This Wi-SUN reference deployment is meant for indoor or laboratory environments:

• The reference deployment consists of uncased development boards.
• RF coverage is limited, as the RF shield does not include additional amplifiers.

In RF signaling, the radio EUI64 MAC address must be globally unique, or the devices cannot operate in the same region. You can do this using a separate chip on your own EUI64 range. The Ethernet address (EUI48) must also be unique.

For small-scale testing, use TRNG-randomized EUI64 and EUI48 values. For larger-scale deployments, you must ensure address uniqueness. For more information about obtaining globally unique MAC/Ethernet address see IEEE faqs.

Hardware requirements

To build a Wi-SUN FAN, you need the following devices:

• Wi-SUN devices (for example, 10 pieces).
• RF shields (for each Wi-SUN device and border router).
• A Wi-SUN border router.

  • Ethernet connection (recommended) for the border router, with IPv6 connectivity with stateless address auto configuration (SLAAC) enabled.

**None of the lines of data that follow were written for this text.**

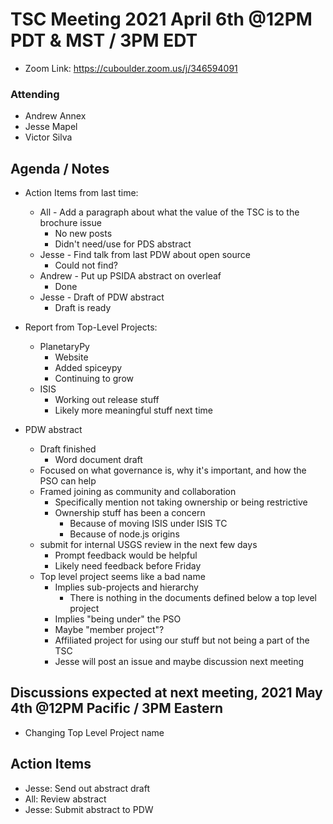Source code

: # TSC Meeting 2021 April 6th @12PM PDT & MST / 3PM EDT
- Zoom Link: https://cuboulder.zoom.us/j/346594091

### Attending
- Andrew Annex
- Jesse Mapel
- Victor Silva

## Agenda / Notes
- Action Items from last time:
  - All - Add a paragraph about what the value of the TSC is to the brochure issue
    - No new posts
    - Didn't need/use for PDS abstract
  - Jesse - Find talk from last PDW about open source
    - Could not find?
  - Andrew - Put up PSIDA abstract on overleaf
    - Done
  - Jesse - Draft of PDW abstract
    - Draft is ready

- Report from Top-Level Projects:
  - PlanetaryPy
    - Website
    - Added spiceypy
    - Continuing to grow
  - ISIS
    - Working out release stuff
    - Likely more meaningful stuff next time

- PDW abstract
  - Draft finished
    - Word document draft
  - Focused on what governance is, why it's important, and how the PSO can help
  - Framed joining as community and collaboration
    - Specifically mention not taking ownership or being restrictive
    - Ownership stuff has been a concern
      - Because of moving ISIS under ISIS TC
      - Because of node.js origins
  - submit for internal USGS review in the next few days
    - Prompt feedback would be helpful
    - Likely need feedback before Friday
  - Top level project seems like a bad name
    - Implies sub-projects and hierarchy
      - There is nothing in the documents defined below a top level project
    - Implies "being under" the PSO
    - Maybe "member project"?
    - Affiliated project for using our stuff but not being a part of the TSC
    - Jesse will post an issue and maybe discussion next meeting

## Discussions expected at next meeting, 2021 May 4th @12PM Pacific / 3PM Eastern
- Changing Top Level Project name

## Action Items
- Jesse: Send out abstract draft
- All: Review abstract
- Jesse: Submit abstract to PDW
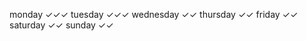 monday        ✓✓✓
tuesday       ✓✓✓
wednesday     ✓✓
thursday      ✓✓
friday        ✓✓
saturday      ✓✓
sunday        ✓✓
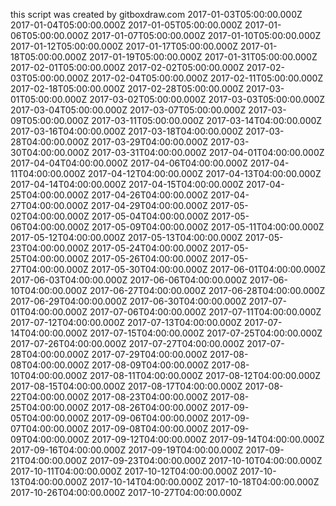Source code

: this script was created by gitboxdraw.com
2017-01-03T05:00:00.000Z
2017-01-04T05:00:00.000Z
2017-01-05T05:00:00.000Z
2017-01-06T05:00:00.000Z
2017-01-07T05:00:00.000Z
2017-01-10T05:00:00.000Z
2017-01-12T05:00:00.000Z
2017-01-17T05:00:00.000Z
2017-01-18T05:00:00.000Z
2017-01-19T05:00:00.000Z
2017-01-31T05:00:00.000Z
2017-02-01T05:00:00.000Z
2017-02-02T05:00:00.000Z
2017-02-03T05:00:00.000Z
2017-02-04T05:00:00.000Z
2017-02-11T05:00:00.000Z
2017-02-18T05:00:00.000Z
2017-02-28T05:00:00.000Z
2017-03-01T05:00:00.000Z
2017-03-02T05:00:00.000Z
2017-03-03T05:00:00.000Z
2017-03-04T05:00:00.000Z
2017-03-07T05:00:00.000Z
2017-03-09T05:00:00.000Z
2017-03-11T05:00:00.000Z
2017-03-14T04:00:00.000Z
2017-03-16T04:00:00.000Z
2017-03-18T04:00:00.000Z
2017-03-28T04:00:00.000Z
2017-03-29T04:00:00.000Z
2017-03-30T04:00:00.000Z
2017-03-31T04:00:00.000Z
2017-04-01T04:00:00.000Z
2017-04-04T04:00:00.000Z
2017-04-06T04:00:00.000Z
2017-04-11T04:00:00.000Z
2017-04-12T04:00:00.000Z
2017-04-13T04:00:00.000Z
2017-04-14T04:00:00.000Z
2017-04-15T04:00:00.000Z
2017-04-25T04:00:00.000Z
2017-04-26T04:00:00.000Z
2017-04-27T04:00:00.000Z
2017-04-29T04:00:00.000Z
2017-05-02T04:00:00.000Z
2017-05-04T04:00:00.000Z
2017-05-06T04:00:00.000Z
2017-05-09T04:00:00.000Z
2017-05-11T04:00:00.000Z
2017-05-12T04:00:00.000Z
2017-05-13T04:00:00.000Z
2017-05-23T04:00:00.000Z
2017-05-24T04:00:00.000Z
2017-05-25T04:00:00.000Z
2017-05-26T04:00:00.000Z
2017-05-27T04:00:00.000Z
2017-05-30T04:00:00.000Z
2017-06-01T04:00:00.000Z
2017-06-03T04:00:00.000Z
2017-06-06T04:00:00.000Z
2017-06-10T04:00:00.000Z
2017-06-27T04:00:00.000Z
2017-06-28T04:00:00.000Z
2017-06-29T04:00:00.000Z
2017-06-30T04:00:00.000Z
2017-07-01T04:00:00.000Z
2017-07-06T04:00:00.000Z
2017-07-11T04:00:00.000Z
2017-07-12T04:00:00.000Z
2017-07-13T04:00:00.000Z
2017-07-14T04:00:00.000Z
2017-07-15T04:00:00.000Z
2017-07-25T04:00:00.000Z
2017-07-26T04:00:00.000Z
2017-07-27T04:00:00.000Z
2017-07-28T04:00:00.000Z
2017-07-29T04:00:00.000Z
2017-08-08T04:00:00.000Z
2017-08-09T04:00:00.000Z
2017-08-10T04:00:00.000Z
2017-08-11T04:00:00.000Z
2017-08-12T04:00:00.000Z
2017-08-15T04:00:00.000Z
2017-08-17T04:00:00.000Z
2017-08-22T04:00:00.000Z
2017-08-23T04:00:00.000Z
2017-08-25T04:00:00.000Z
2017-08-26T04:00:00.000Z
2017-09-05T04:00:00.000Z
2017-09-06T04:00:00.000Z
2017-09-07T04:00:00.000Z
2017-09-08T04:00:00.000Z
2017-09-09T04:00:00.000Z
2017-09-12T04:00:00.000Z
2017-09-14T04:00:00.000Z
2017-09-16T04:00:00.000Z
2017-09-19T04:00:00.000Z
2017-09-21T04:00:00.000Z
2017-09-23T04:00:00.000Z
2017-10-10T04:00:00.000Z
2017-10-11T04:00:00.000Z
2017-10-12T04:00:00.000Z
2017-10-13T04:00:00.000Z
2017-10-14T04:00:00.000Z
2017-10-18T04:00:00.000Z
2017-10-26T04:00:00.000Z
2017-10-27T04:00:00.000Z
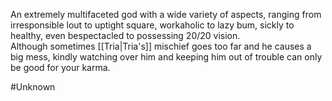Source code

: An extremely multifaceted god with a wide variety of aspects, ranging from irresponsible lout to uptight square, workaholic to lazy bum, sickly to healthy, even bespectacled to possessing 20/20 vision.  
Although sometimes <span class="miscellaneous">[[Tria|Tria's]]</span> mischief goes too far and he causes a big mess, kindly watching over him and keeping him out of trouble can only be good for your karma.

#Unknown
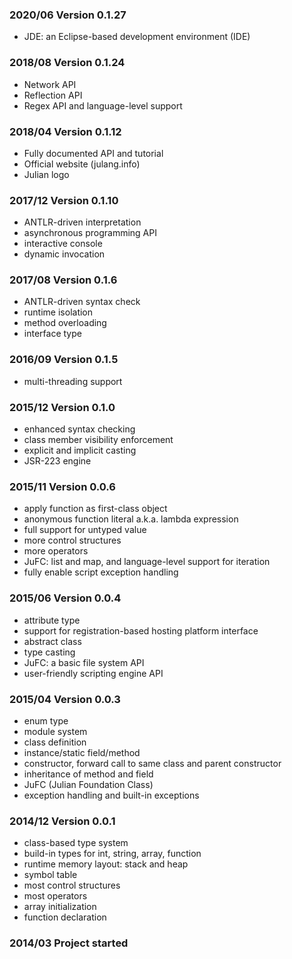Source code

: ### 2020/06 Version 0.1.27

 * JDE: an Eclipse-based development environment (IDE)
 
### 2018/08 Version 0.1.24

 * Network API
 * Reflection API
 * Regex API and language-level support
 
### 2018/04 Version 0.1.12

 * Fully documented API and tutorial
 * Official website (julang.info)
 * Julian logo
 
### 2017/12 Version 0.1.10

 * ANTLR-driven interpretation
 * asynchronous programming API
 * interactive console
 * dynamic invocation

### 2017/08 Version 0.1.6

 * ANTLR-driven syntax check
 * runtime isolation
 * method overloading
 * interface type
 
### 2016/09 Version 0.1.5

 * multi-threading support
 
### 2015/12 Version 0.1.0

 * enhanced syntax checking
 * class member visibility enforcement
 * explicit and implicit casting
 * JSR-223 engine

### 2015/11 Version 0.0.6

 * apply function as first-class object
 * anonymous function literal a.k.a. lambda expression
 * full support for untyped value
 * more control structures 
 * more operators 
 * JuFC: list and map, and language-level support for iteration
 * fully enable script exception handling

### 2015/06 Version 0.0.4

 * attribute type
 * support for registration-based hosting platform interface
 * abstract class
 * type casting
 * JuFC: a basic file system API
 * user-friendly scripting engine API
 
### 2015/04 Version 0.0.3

 * enum type
 * module system
 * class definition
 * instance/static field/method
 * constructor, forward call to same class and parent constructor
 * inheritance of method and field
 * JuFC (Julian Foundation Class)
 * exception handling and built-in exceptions
 
### 2014/12 Version 0.0.1
 
 * class-based type system
 * build-in types for int, string, array, function 
 * runtime memory layout: stack and heap 
 * symbol table 
 * most control structures 
 * most operators 
 * array initialization 
 * function declaration 

### 2014/03 Project started

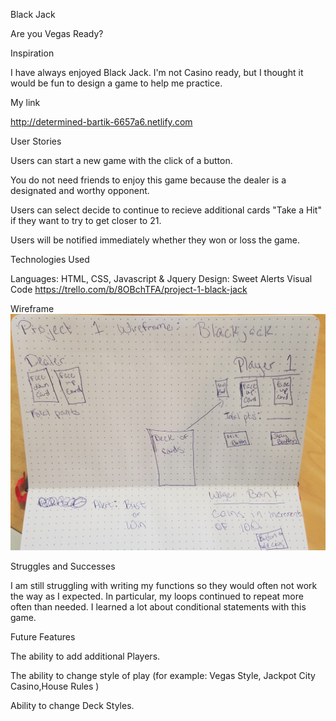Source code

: Black Jack

Are you Vegas Ready?


Inspiration

I have always enjoyed Black Jack.  I'm not Casino ready, but I thought it would be fun to design a game to help me practice.  

My link

http://determined-bartik-6657a6.netlify.com


User Stories

Users can start a new game with the click of a button. 

You do not need friends to enjoy this game because the dealer is a designated and worthy opponent.  

Users can select decide to continue to recieve additional cards "Take a Hit" if they want to try to get closer to 21.  

Users will be notified immediately whether they won or loss the game. 


Technologies Used

Languages: HTML, CSS, Javascript & Jquery 
Design: Sweet Alerts
Visual Code
https://trello.com/b/8OBchTFA/project-1-black-jack

Wireframe
![wireframing](wireframe.jpg)

Struggles and Successes 


I am still struggling with writing my functions so they would often not work the way as I expected.  In particular, my loops continued to repeat more often than needed.  I learned a lot about conditional statements with this game.  



Future Features

The ability to add additional Players.

The ability to change style of play (for example: Vegas Style, Jackpot City Casino,House Rules )

Ability to change Deck Styles.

  • LTE connection (optionally) for the border router.

    • Quectel development board.
    • LTE modem.
    • SIM card with LTE connection supporting IPv6.

    Note: You must ensure you use the correct variant of this modem to work in your country.

Reference hardware

Development boards

Several Mbed OS supported boards are available for you to use to evaluate Wi-SUN networks. Some that that are commonly used as reference hardware include:

NXP IMXRT1050-EVKB

• Wi-SUN border router or Wi-SUN device.
• Arduino header SPI signals are not connected by default. To connect them, add 0 ohm resistors to R278, R279, R280 and R281 on the backside of the board.
• Arduino header I2C signals D14 and D15 are not capable of master mode. If this mode of I2C is needed, connect D14(SDA) to A4 and D15(SCL) to A5 and select A4 as SDA and A5 as SCL.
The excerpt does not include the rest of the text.